TASK → Search the data for the word "bias" and copy out every line that has it.

RECORDS PROVIDED →
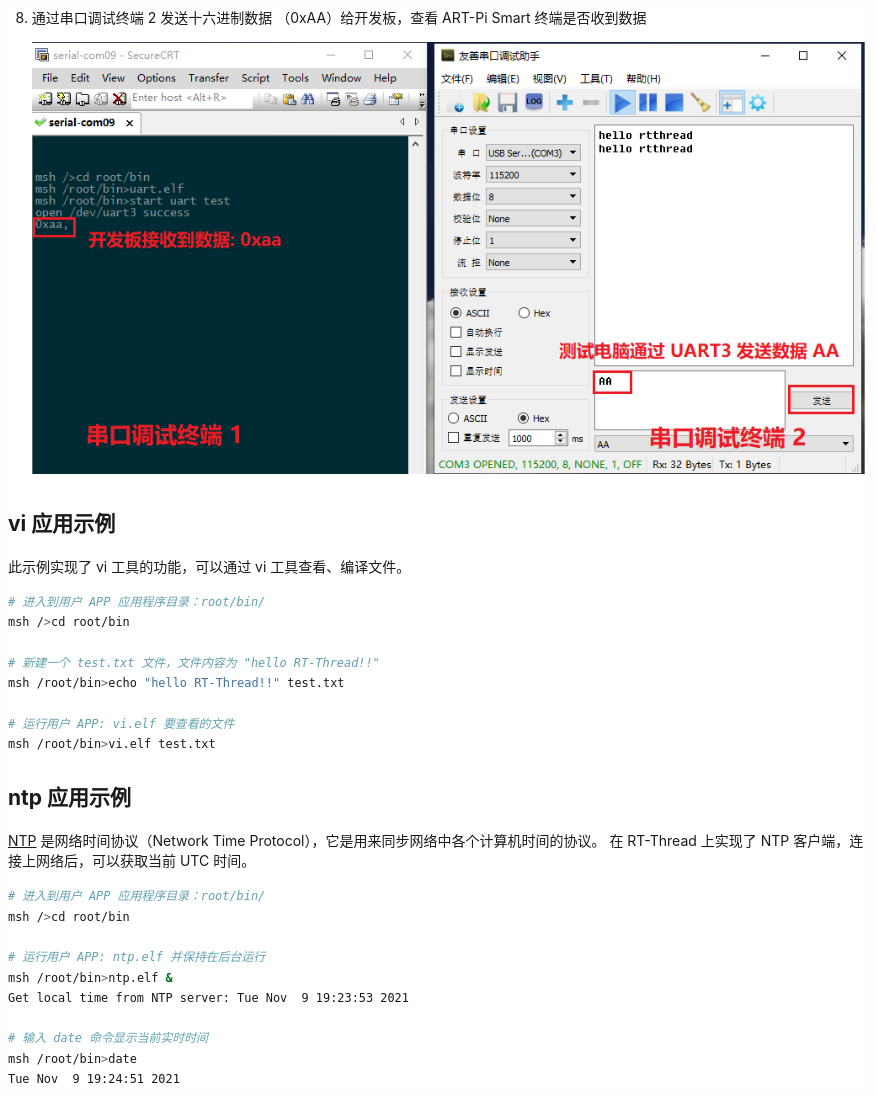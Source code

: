 8. 通过串口调试终端 2 发送十六进制数据 （0xAA）给开发板，查看 ART-Pi Smart 终端是否收到数据

   ![UART3 固件运行测试：数据收发](figures/UART3固件运行测试_数据收发.png)

## vi 应用示例

此示例实现了 vi 工具的功能，可以通过 vi 工具查看、编译文件。

```bash
# 进入到用户 APP 应用程序目录：root/bin/
msh />cd root/bin

# 新建一个 test.txt 文件，文件内容为 "hello RT-Thread!!"
msh /root/bin>echo "hello RT-Thread!!" test.txt

# 运行用户 APP: vi.elf 要查看的文件
msh /root/bin>vi.elf test.txt
```

## ntp 应用示例

[NTP](https://baike.baidu.com/item/NTP) 是网络时间协议（Network Time Protocol），它是用来同步网络中各个计算机时间的协议。 在 RT-Thread 上实现了 NTP 客户端，连接上网络后，可以获取当前 UTC 时间。

```bash
# 进入到用户 APP 应用程序目录：root/bin/
msh />cd root/bin

# 运行用户 APP: ntp.elf 并保持在后台运行
msh /root/bin>ntp.elf &
Get local time from NTP server: Tue Nov  9 19:23:53 2021

# 输入 date 命令显示当前实时时间
msh /root/bin>date
Tue Nov  9 19:24:51 2021
```

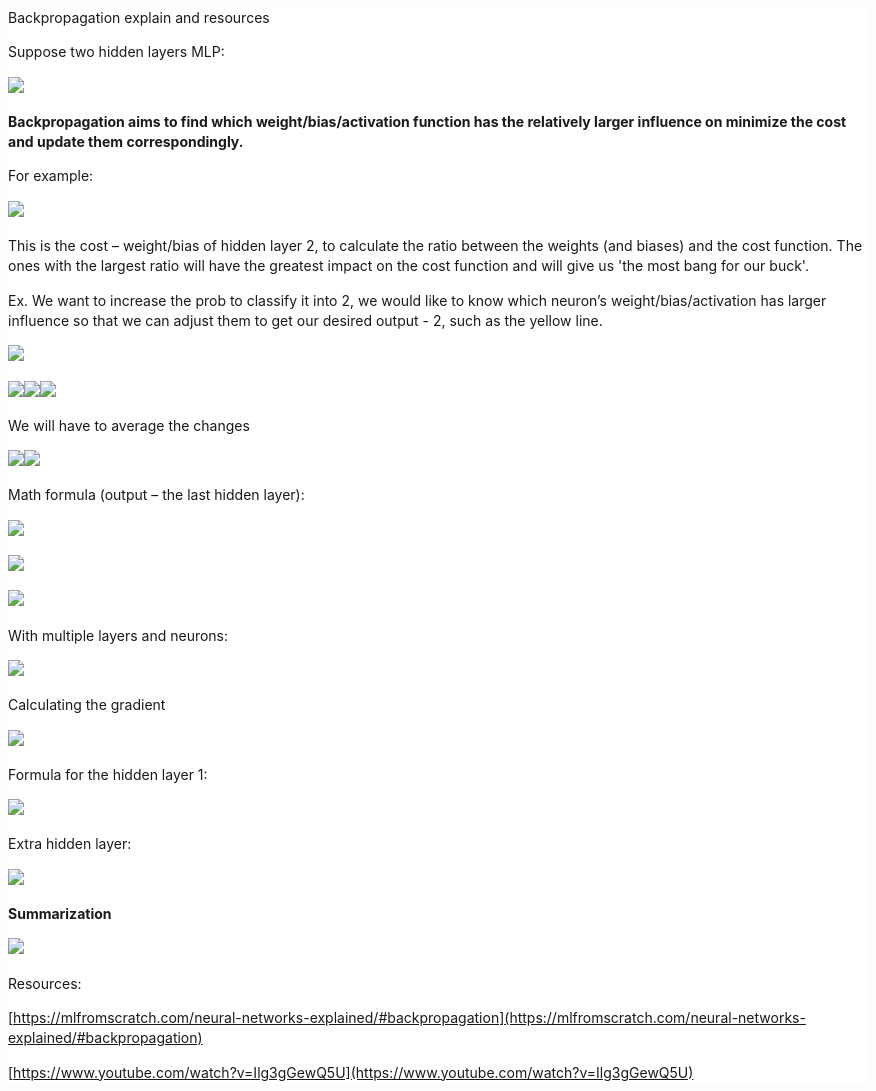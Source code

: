 Backpropagation explain and resources

Suppose two hidden layers MLP:

![](.gitbook/assets/318.png)

**Backpropagation aims to find which weight/bias/activation function has the relatively larger influence on minimize the cost and update them correspondingly.**

For example:

![](.gitbook/assets/319.png)

This is the cost – weight/bias of hidden layer 2, to calculate the ratio between the weights (and biases) and the cost function. The ones with the largest ratio will have the greatest impact on the cost function and will give us 'the most bang for our buck'.

Ex. We want to increase the prob to classify it into 2, we would like to know which neuron’s weight/bias/activation has larger influence so that we can adjust them to get our desired output - 2, such as the yellow line.

![](.gitbook/assets/320.png)

![](.gitbook/assets/321.png)![](.gitbook/assets/322.png)![](.gitbook/assets/323.png)

We will have to average the changes

![](.gitbook/assets/324.png)![](.gitbook/assets/325.png)

Math formula (output – the last hidden layer):

![](.gitbook/assets/326.png)

![](.gitbook/assets/327.png)

![](.gitbook/assets/328.png)

With multiple layers and neurons:

![](.gitbook/assets/329.png)

Calculating the gradient

![](.gitbook/assets/330.png)

Formula for the hidden layer 1:

![](.gitbook/assets/331.png)

Extra hidden layer:

![](.gitbook/assets/332.png)

**Summarization**

![](.gitbook/assets/333.png)

Resources:

[https://mlfromscratch.com/neural-networks-explained/#backpropagation](https://mlfromscratch.com/neural-networks-explained/#backpropagation)

[https://www.youtube.com/watch?v=Ilg3gGewQ5U](https://www.youtube.com/watch?v=Ilg3gGewQ5U)
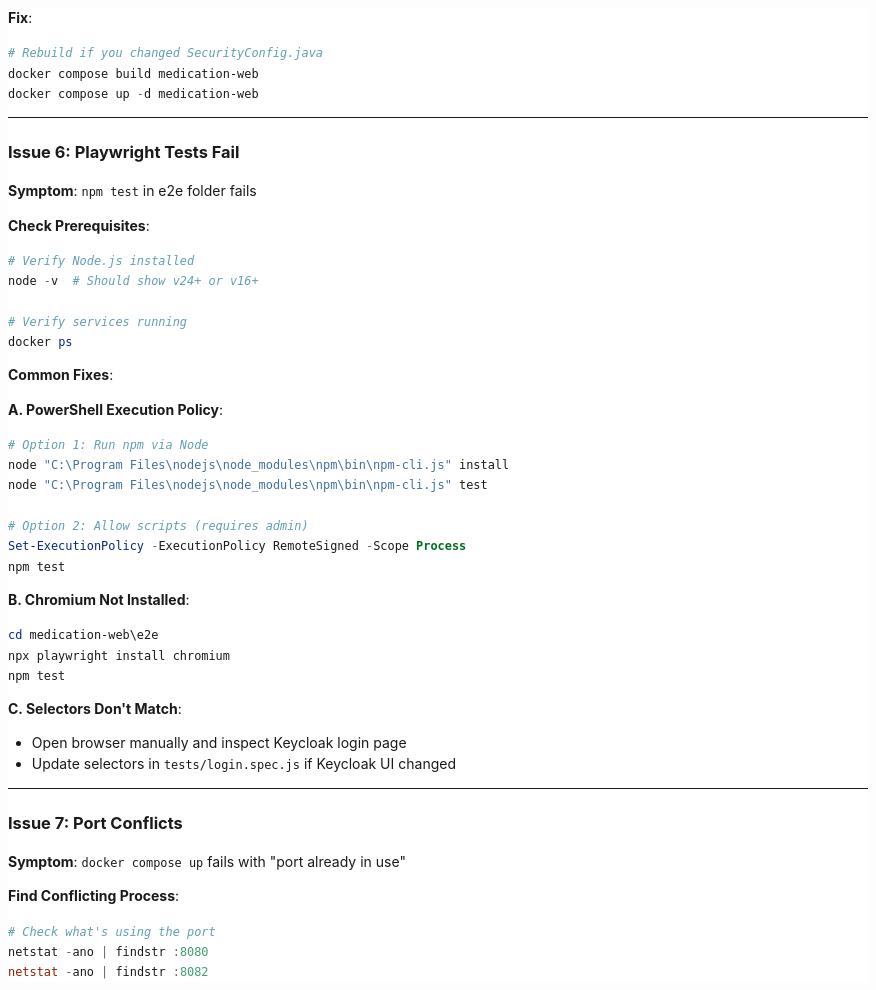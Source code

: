 **Fix**:
```powershell
# Rebuild if you changed SecurityConfig.java
docker compose build medication-web
docker compose up -d medication-web
```

---

### Issue 6: Playwright Tests Fail

**Symptom**: `npm test` in e2e folder fails

**Check Prerequisites**:
```powershell
# Verify Node.js installed
node -v  # Should show v24+ or v16+

# Verify services running
docker ps
```

**Common Fixes**:

**A. PowerShell Execution Policy**:
```powershell
# Option 1: Run npm via Node
node "C:\Program Files\nodejs\node_modules\npm\bin\npm-cli.js" install
node "C:\Program Files\nodejs\node_modules\npm\bin\npm-cli.js" test

# Option 2: Allow scripts (requires admin)
Set-ExecutionPolicy -ExecutionPolicy RemoteSigned -Scope Process
npm test
```

**B. Chromium Not Installed**:
```powershell
cd medication-web\e2e
npx playwright install chromium
npm test
```

**C. Selectors Don't Match**:
- Open browser manually and inspect Keycloak login page
- Update selectors in `tests/login.spec.js` if Keycloak UI changed

---

### Issue 7: Port Conflicts

**Symptom**: `docker compose up` fails with "port already in use"

**Find Conflicting Process**:
```powershell
# Check what's using the port
netstat -ano | findstr :8080
netstat -ano | findstr :8082
```
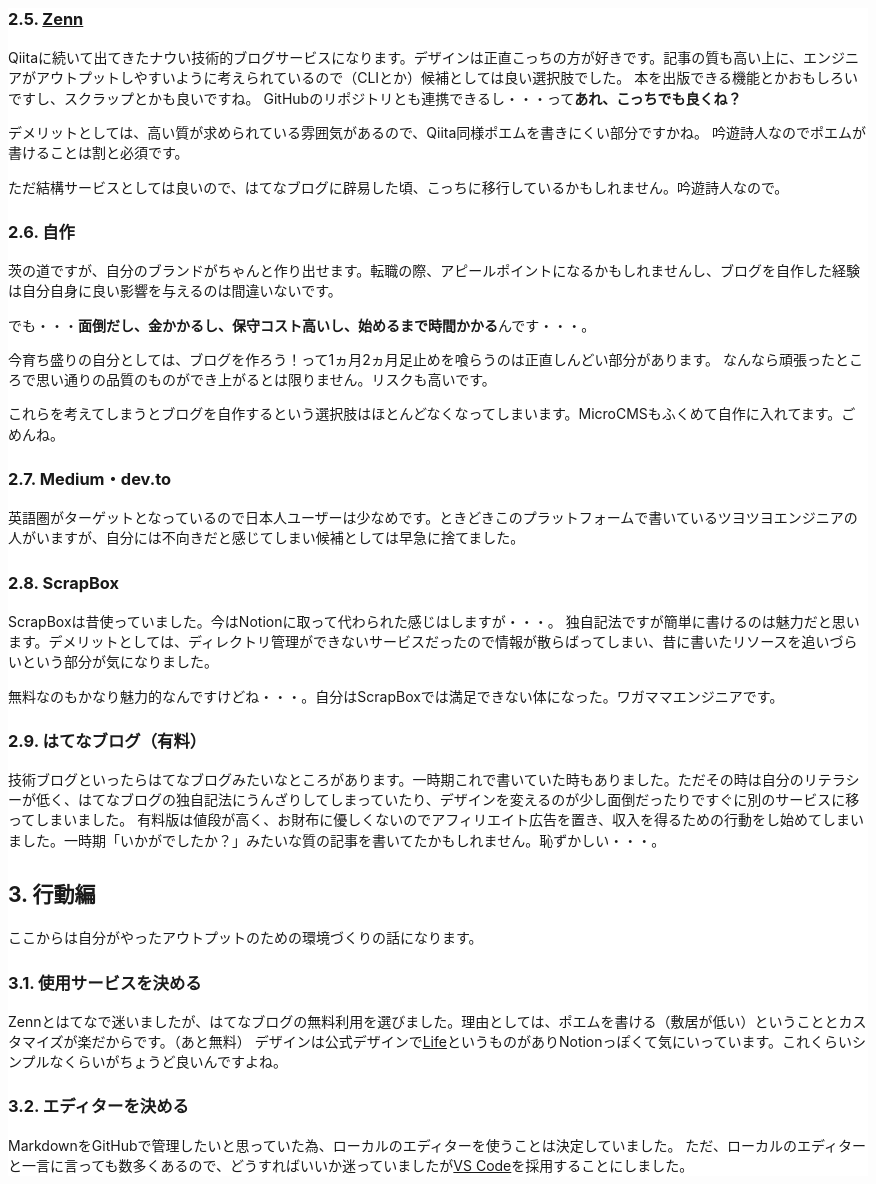 ### 2.5. [Zenn](https://zenn.dev/)

Qiitaに続いて出てきたナウい技術的ブログサービスになります。デザインは正直こっちの方が好きです。記事の質も高い上に、エンジニアがアウトプットしやすいように考えられているので（CLIとか）候補としては良い選択肢でした。
本を出版できる機能とかおもしろいですし、スクラップとかも良いですね。
GitHubのリポジトリとも連携できるし・・・って**あれ、こっちでも良くね？**

デメリットとしては、高い質が求められている雰囲気があるので、Qiita同様ポエムを書きにくい部分ですかね。
吟遊詩人なのでポエムが書けることは割と必須です。

ただ結構サービスとしては良いので、はてなブログに辟易した頃、こっちに移行しているかもしれません。吟遊詩人なので。

### 2.6. 自作

茨の道ですが、自分のブランドがちゃんと作り出せます。転職の際、アピールポイントになるかもしれませんし、ブログを自作した経験は自分自身に良い影響を与えるのは間違いないです。

でも・・・**面倒だし、金かかるし、保守コスト高いし、始めるまで時間かかる**んです・・・。

今育ち盛りの自分としては、ブログを作ろう！って1ヵ月2ヵ月足止めを喰らうのは正直しんどい部分があります。
なんなら頑張ったところで思い通りの品質のものができ上がるとは限りません。リスクも高いです。

これらを考えてしまうとブログを自作するという選択肢はほとんどなくなってしまいます。MicroCMSもふくめて自作に入れてます。ごめんね。

### 2.7. Medium・dev.to

英語圏がターゲットとなっているので日本人ユーザーは少なめです。ときどきこのプラットフォームで書いているツヨツヨエンジニアの人がいますが、自分には不向きだと感じてしまい候補としては早急に捨てました。

### 2.8. ScrapBox

ScrapBoxは昔使っていました。今はNotionに取って代わられた感じはしますが・・・。
独自記法ですが簡単に書けるのは魅力だと思います。デメリットとしては、ディレクトリ管理ができないサービスだったので情報が散らばってしまい、昔に書いたリソースを追いづらいという部分が気になりました。

無料なのもかなり魅力的なんですけどね・・・。自分はScrapBoxでは満足できない体になった。ワガママエンジニアです。

### 2.9. はてなブログ（有料）

技術ブログといったらはてなブログみたいなところがあります。一時期これで書いていた時もありました。ただその時は自分のリテラシーが低く、はてなブログの独自記法にうんざりしてしまっていたり、デザインを変えるのが少し面倒だったりですぐに別のサービスに移ってしまいました。
有料版は値段が高く、お財布に優しくないのでアフィリエイト広告を置き、収入を得るための行動をし始めてしまいました。一時期「いかがでしたか？」みたいな質の記事を書いてたかもしれません。恥ずかしい・・・。

## 3. 行動編

ここからは自分がやったアウトプットのための環境づくりの話になります。

### 3.1. 使用サービスを決める

Zennとはてなで迷いましたが、はてなブログの無料利用を選びました。理由としては、ポエムを書ける（敷居が低い）ということとカスタマイズが楽だからです。（あと無料）
デザインは公式デザインで[Life](https://blog.hatena.ne.jp/-/store/theme/10328749687191004942)というものがありNotionっぽくて気にいっています。これくらいシンプルなくらいがちょうど良いんですよね。

### 3.2. エディターを決める

MarkdownをGitHubで管理したいと思っていた為、ローカルのエディターを使うことは決定していました。
ただ、ローカルのエディターと一言に言っても数多くあるので、どうすればいいか迷っていましたが[VS Code](https://code.visualstudio.com/)を採用することにしました。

SOLUTION TO THIS EXERCISE →
**Backpropagation aims to find which weight/bias/activation function has the relatively larger influence on minimize the cost and update them correspondingly.**
This is the cost – weight/bias of hidden layer 2, to calculate the ratio between the weights (and biases) and the cost function. The ones with the largest ratio will have the greatest impact on the cost function and will give us 'the most bang for our buck'.
Ex. We want to increase the prob to classify it into 2, we would like to know which neuron’s weight/bias/activation has larger influence so that we can adjust them to get our desired output - 2, such as the yellow line.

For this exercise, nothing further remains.